The city received 2,000 responses from the public during an uncommonly collaborative selection process. Much has been made of the selected plan’s homage to the Wabanaki and of its use of “mass timber,” an environmentally friendly category of wood...
A $100 million investment that will transform the museum for the better should not be threatened by an inflexible rule.
December 14, 2023
By The Editorial Board
This article appears in the Portland Press Herald.
“The sale for $2.1 million means the Portland Museum of Art gains flexibility for expansion.”
That’s from an Oct. 2019 Press Herald report on the sale of 142 Free Street to the to the Portland Museum of Art. The Free Street building started out as a theater in 1830 and, over the course of three renovations – one by the renowned and prolific Maine architect John Calvin Stevens in 1921 – also served as a home to the Portland Chamber of Commerce and the Children’s Museum of Maine.
The buzz about the museum’s new capacity for expansion was sustained throughout COVID-19. By Feb. 2022, our report about the plan to double the size of the campus referred again to the acquisition of the former Children’s Museum building as “a golden opportunity” for the PMA.
A lot has crystallized in the intervening months. The museum’s $85 million expansion project is now a dazzling $100 million project. After an international contest resulting in a shortlist of four proposals, a jury selected the proposal of LEVER Architecture, a design firm with offices in Oregon and California.
And, crucially, the development is at a standstill: 142 Free Street carries a designation that protects the structure from the demolition required to build in its place.
The city’s Historic Preservation Board is in the process of reviewing the museum’s application to have that designation removed and clear the way for building. The planning board will review the application and Portland City Council, taking those determinations and other factors into account, will make a call.
We believe the council should support the museum’s effort to recreate its campus – and, in the process, to revive the part of town we sometimes refer to as the Arts District, which lately feels to be at a very perilous crossroads.
The preservation of city history matters; decision makers must take care not to set a bad precedent.
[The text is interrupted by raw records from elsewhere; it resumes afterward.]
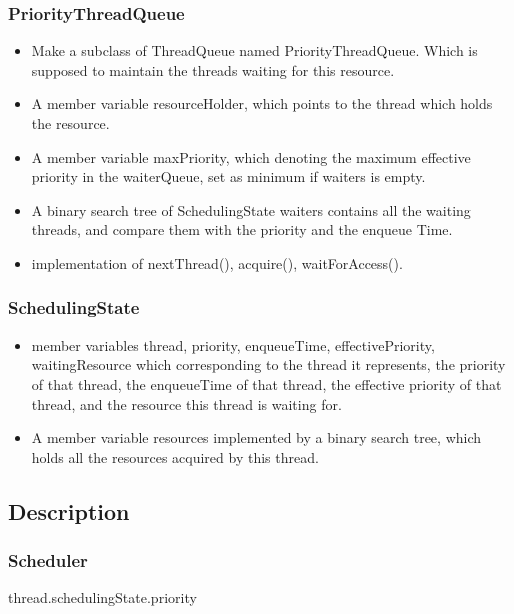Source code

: \documentclass{article}
\begin{document}
	\subsubsection{PriorityThreadQueue}
	
	\begin{itemize}
		\item Make a subclass of ThreadQueue named PriorityThreadQueue. Which is supposed to maintain the threads waiting for this resource.
		
		\item A member variable resourceHolder, which points to the thread which holds the resource.
		
		\item A member variable maxPriority, which denoting the maximum effective priority in the waiterQueue, set as minimum if waiters is empty.
		
		\item A binary search tree of SchedulingState waiters contains all the waiting threads, and compare them with the priority and the enqueue Time.
		
		\item implementation of nextThread(), acquire(), waitForAccess().
	\end{itemize}
	
	\subsubsection{SchedulingState}
	
		\begin{itemize}
			
			\item member variables thread, priority, enqueueTime, effectivePriority, waitingResource which corresponding to the thread it represents, the priority of that thread, the enqueueTime of that thread, the effective priority of that thread, and the resource this thread is waiting for.
			
			\item A member variable resources implemented by a binary search tree, which holds all the resources acquired by this thread.
		\end{itemize}
	
	\subsection{Description}
	\subsubsection{Scheduler}
	\begin{algorithm}[H]
		\begin{algorithmic}
			\State \Return thread.schedulingState.priority
			\EndProcedure
		\end{algorithmic}
	\end{algorithm}
	
\end{document}
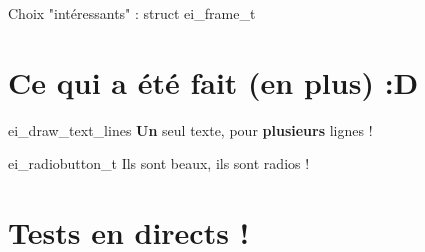 \documentclass[10pt]{beamer}
\begin{document}
\begin{frame}{Choix "intéressants" : struct ei\_frame\_t}
    \begin{center}
        
    \end{center}
\end{frame}

\section{Ce qui a été fait (en plus) :D}

\begin{frame}{ei\_draw\_text\_lines}
    \textbf{Un} seul texte, pour \textbf{plusieurs} lignes !
\end{frame}


\begin{frame}{ei\_radiobutton\_t}
    Ils sont beaux, ils sont radios !
\end{frame}

\section{Tests en directs !}

\end{document}

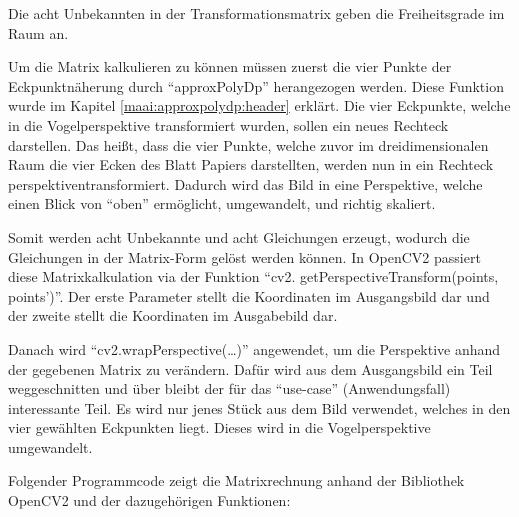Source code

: Die acht Unbekannten in der Transformationsmatrix geben die Freiheitsgrade im Raum an.

Um die Matrix kalkulieren zu können müssen zuerst die vier Punkte der Eckpunktnäherung durch ``approxPolyDp'' herangezogen werden. Diese Funktion wurde im Kapitel \ref{maai:approxpolydp:header} erklärt. Die vier Eckpunkte, welche in die Vogelperspektive transformiert wurden, sollen ein neues Rechteck darstellen. Das heißt, dass die vier Punkte, welche zuvor im dreidimensionalen Raum die vier Ecken des Blatt Papiers darstellten, werden nun in ein Rechteck perspektiventransformiert. Dadurch wird das Bild in eine Perspektive, welche einen Blick von ``oben'' ermöglicht, umgewandelt, und richtig skaliert.

Somit werden acht Unbekannte und acht Gleichungen erzeugt, wodurch die Gleichungen in der Matrix-Form gelöst werden können. In OpenCV2 passiert diese Matrixkalkulation via der Funktion ``cv2. getPerspectiveTransform(points, points')''. Der erste Parameter stellt die Koordinaten im Ausgangsbild dar und der zweite stellt die Koordinaten im Ausgabebild dar.

Danach wird ``cv2.wrapPerspective(\dots)'' angewendet, um die Perspektive anhand der gegebenen Matrix zu verändern. Dafür wird aus dem Ausgangsbild ein Teil weggeschnitten und über bleibt der für das ``use-case'' (Anwendungsfall) interessante Teil. Es wird nur jenes Stück aus dem Bild verwendet, welches in den vier gewählten Eckpunkten liegt. Dieses wird in die Vogelperspektive umgewandelt.

Folgender Programmcode zeigt die Matrixrechnung anhand der Bibliothek OpenCV2 und der dazugehörigen Funktionen:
This editorial board sees this case as unique, however, with unique, unmissable upsides for Portland if the project can proceed as planned.
The renderings of the LEVER design show the new wing to be modern, tall, glassy and generally capacious. The city received 2,000 responses from the public during an uncommonly collaborative selection process. Much has been made of the selected plan’s homage to the Wabanaki and of its use of “mass timber,” an environmentally friendly category of wood product that the museum wants to source here in Maine.
Unfortunately, the case for the demolition of the column-fronted Free Street building, heavy on inclusivity and social justice, has been clumsy at times. Mark Bessire, the museum’s director, said in one interview that the museum needed to create distance between itself and the “unfortunate legacies” of the Jim Crow era.
Museum leadership has also seized on an assertion by the president of the board of the Children’s Museum that “New Mainers” found the columns of the 142 Free Street façade especially unwelcoming and “psychologically intimidating.” If inclusion is indeed central to the drive for expansion, the PMA would do well to strike the term “paradigm shift” from its slogan for the project.
In general, the museum and the many supporters of the LEVER vision shouldn’t shy away from making a cold, hard case for the demolition of this building. The city stands to reap the benefits of a major investment that draws people to the museum. Despite a population boom and a growing collection of impressive work, museum visits have yet to return to pre-pandemic levels. Congress Square is in bad shape right now – vacant buildings and units now threaten to outnumber those occupied.
The PMA’s imposing brick front and lack of an obvious entrance seems likely to have shut out infinitely more people than the white columns of the former Children’s Museum ever did. The museum has poured time and money into a proposal that promises to correct that and convert itself into an inviting mainstay for the general public.
The far-reaching cultural, civic, social and economic benefits of this investment should outweigh competing concerns.